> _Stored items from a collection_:
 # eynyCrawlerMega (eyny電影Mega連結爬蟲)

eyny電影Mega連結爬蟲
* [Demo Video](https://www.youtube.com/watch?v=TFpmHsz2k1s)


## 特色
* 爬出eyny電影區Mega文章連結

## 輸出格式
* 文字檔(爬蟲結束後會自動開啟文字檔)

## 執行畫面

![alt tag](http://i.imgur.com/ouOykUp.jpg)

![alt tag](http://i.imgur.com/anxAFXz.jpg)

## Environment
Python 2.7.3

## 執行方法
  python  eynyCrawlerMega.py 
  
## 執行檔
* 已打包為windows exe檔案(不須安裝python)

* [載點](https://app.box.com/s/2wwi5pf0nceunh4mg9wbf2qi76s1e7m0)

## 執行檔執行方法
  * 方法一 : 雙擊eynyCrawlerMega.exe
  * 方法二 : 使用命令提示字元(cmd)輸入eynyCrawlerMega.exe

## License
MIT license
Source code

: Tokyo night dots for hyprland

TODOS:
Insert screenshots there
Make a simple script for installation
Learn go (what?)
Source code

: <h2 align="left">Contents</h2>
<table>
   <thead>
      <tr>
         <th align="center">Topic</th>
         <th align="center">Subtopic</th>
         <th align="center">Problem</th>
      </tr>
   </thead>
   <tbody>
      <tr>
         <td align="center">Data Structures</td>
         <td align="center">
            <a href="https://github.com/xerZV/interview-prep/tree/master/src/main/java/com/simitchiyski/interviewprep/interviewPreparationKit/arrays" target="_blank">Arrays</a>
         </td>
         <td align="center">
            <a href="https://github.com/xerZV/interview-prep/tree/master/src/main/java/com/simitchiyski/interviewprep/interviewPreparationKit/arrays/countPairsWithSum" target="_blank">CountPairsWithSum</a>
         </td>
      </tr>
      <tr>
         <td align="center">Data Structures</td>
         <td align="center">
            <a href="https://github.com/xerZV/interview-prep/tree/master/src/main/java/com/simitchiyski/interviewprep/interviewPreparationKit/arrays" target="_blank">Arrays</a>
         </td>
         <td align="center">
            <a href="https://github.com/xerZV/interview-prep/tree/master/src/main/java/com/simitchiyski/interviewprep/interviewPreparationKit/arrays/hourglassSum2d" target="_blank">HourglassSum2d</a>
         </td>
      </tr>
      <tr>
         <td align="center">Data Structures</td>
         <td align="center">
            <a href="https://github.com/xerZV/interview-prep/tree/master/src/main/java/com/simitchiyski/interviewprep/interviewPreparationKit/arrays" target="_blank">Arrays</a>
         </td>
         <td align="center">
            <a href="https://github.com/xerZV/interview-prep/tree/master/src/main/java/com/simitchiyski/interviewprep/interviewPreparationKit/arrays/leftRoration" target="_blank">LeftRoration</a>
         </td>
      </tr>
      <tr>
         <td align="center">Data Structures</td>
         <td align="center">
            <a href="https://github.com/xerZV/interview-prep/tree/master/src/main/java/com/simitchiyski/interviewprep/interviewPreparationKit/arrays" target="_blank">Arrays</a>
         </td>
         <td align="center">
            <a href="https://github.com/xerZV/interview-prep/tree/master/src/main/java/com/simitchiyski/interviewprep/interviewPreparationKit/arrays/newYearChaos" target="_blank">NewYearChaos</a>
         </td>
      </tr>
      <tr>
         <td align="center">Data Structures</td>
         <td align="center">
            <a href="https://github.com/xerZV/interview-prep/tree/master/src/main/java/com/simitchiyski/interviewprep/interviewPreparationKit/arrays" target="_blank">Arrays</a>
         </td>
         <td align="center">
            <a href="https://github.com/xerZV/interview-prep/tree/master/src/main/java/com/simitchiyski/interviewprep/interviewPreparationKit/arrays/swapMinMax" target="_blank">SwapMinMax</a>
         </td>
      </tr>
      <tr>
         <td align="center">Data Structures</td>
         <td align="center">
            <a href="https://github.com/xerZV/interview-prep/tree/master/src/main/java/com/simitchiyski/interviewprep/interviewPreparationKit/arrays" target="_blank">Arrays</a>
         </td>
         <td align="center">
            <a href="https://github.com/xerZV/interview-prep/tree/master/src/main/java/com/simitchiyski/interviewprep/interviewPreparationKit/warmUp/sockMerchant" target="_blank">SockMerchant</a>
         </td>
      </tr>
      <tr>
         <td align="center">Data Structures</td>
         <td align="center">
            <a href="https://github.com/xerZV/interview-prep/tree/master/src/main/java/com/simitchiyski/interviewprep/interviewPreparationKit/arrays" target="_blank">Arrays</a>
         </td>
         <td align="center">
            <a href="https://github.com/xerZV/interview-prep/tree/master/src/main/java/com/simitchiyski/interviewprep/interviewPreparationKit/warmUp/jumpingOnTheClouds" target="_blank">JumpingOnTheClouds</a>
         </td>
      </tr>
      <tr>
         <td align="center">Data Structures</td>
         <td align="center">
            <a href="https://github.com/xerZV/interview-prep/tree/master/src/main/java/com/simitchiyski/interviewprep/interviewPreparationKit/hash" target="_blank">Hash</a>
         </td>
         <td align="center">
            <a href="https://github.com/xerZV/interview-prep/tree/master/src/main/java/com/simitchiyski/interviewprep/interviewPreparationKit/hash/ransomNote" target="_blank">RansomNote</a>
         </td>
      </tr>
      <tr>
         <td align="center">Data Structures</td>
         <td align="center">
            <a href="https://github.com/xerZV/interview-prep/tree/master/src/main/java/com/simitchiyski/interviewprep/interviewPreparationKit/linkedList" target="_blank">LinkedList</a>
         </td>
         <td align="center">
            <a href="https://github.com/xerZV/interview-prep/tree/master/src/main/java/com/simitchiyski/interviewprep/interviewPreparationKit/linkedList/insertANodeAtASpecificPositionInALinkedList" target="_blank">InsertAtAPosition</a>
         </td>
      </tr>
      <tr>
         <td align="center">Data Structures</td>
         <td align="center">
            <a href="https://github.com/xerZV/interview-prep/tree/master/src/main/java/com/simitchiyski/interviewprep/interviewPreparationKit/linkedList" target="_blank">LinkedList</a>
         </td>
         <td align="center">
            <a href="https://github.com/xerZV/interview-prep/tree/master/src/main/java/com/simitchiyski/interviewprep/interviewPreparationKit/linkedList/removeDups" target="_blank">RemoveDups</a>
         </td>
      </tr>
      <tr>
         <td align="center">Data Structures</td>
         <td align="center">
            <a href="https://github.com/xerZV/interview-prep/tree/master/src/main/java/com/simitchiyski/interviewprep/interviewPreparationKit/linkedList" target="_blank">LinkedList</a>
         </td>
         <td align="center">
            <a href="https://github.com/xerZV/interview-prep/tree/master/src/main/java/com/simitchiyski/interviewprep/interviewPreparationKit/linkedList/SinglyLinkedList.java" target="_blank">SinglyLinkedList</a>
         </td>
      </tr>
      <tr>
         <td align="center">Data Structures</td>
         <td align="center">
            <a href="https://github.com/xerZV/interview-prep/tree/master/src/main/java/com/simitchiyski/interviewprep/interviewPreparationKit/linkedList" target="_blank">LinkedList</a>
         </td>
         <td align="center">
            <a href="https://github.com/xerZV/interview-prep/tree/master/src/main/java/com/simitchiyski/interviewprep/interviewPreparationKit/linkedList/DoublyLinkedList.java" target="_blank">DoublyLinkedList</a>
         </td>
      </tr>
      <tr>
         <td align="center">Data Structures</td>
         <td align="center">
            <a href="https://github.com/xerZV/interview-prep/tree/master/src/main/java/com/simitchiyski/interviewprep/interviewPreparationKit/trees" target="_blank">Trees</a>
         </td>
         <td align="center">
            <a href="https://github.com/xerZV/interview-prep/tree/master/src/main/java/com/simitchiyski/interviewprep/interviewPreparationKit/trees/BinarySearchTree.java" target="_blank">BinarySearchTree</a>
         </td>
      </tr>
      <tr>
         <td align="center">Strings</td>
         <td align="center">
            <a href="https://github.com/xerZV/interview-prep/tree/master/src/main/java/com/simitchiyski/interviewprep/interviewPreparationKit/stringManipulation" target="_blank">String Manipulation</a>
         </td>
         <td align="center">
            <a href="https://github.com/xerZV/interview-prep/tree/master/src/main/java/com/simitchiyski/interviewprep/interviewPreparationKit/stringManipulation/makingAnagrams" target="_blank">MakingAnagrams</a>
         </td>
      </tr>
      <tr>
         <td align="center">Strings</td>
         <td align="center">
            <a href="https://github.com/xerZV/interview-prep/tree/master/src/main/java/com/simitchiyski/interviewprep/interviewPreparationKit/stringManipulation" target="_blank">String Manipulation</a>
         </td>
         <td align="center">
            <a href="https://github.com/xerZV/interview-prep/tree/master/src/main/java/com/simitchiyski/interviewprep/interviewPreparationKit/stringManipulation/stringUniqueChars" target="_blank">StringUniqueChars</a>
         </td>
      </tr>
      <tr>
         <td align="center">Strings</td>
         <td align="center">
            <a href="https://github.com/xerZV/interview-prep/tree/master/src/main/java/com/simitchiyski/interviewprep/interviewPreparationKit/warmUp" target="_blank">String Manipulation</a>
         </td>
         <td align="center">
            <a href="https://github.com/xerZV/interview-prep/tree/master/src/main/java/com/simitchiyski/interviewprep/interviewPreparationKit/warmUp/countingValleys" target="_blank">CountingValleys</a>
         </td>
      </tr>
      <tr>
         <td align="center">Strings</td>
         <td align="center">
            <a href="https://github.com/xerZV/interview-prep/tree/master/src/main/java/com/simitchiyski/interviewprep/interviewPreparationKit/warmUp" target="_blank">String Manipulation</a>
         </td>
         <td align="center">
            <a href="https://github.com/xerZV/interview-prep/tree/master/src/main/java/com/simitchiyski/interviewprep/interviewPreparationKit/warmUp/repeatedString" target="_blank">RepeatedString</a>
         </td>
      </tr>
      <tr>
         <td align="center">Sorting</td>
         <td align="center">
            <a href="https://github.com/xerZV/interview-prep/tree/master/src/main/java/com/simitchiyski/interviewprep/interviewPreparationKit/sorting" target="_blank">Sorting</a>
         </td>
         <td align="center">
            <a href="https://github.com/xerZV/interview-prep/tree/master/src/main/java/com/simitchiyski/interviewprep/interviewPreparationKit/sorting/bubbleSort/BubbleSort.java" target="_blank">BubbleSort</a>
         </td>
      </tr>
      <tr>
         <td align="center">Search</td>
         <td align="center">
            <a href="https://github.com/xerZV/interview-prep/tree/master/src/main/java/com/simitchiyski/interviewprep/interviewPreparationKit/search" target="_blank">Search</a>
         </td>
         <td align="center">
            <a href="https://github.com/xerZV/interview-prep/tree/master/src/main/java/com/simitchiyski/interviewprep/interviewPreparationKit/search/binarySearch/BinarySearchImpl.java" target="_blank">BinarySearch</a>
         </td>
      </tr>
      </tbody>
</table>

> _Exercise requirements_: Say, as a single number and nothing more, how many lines of the entries contain the word "hash".

> _Solved problem_: 2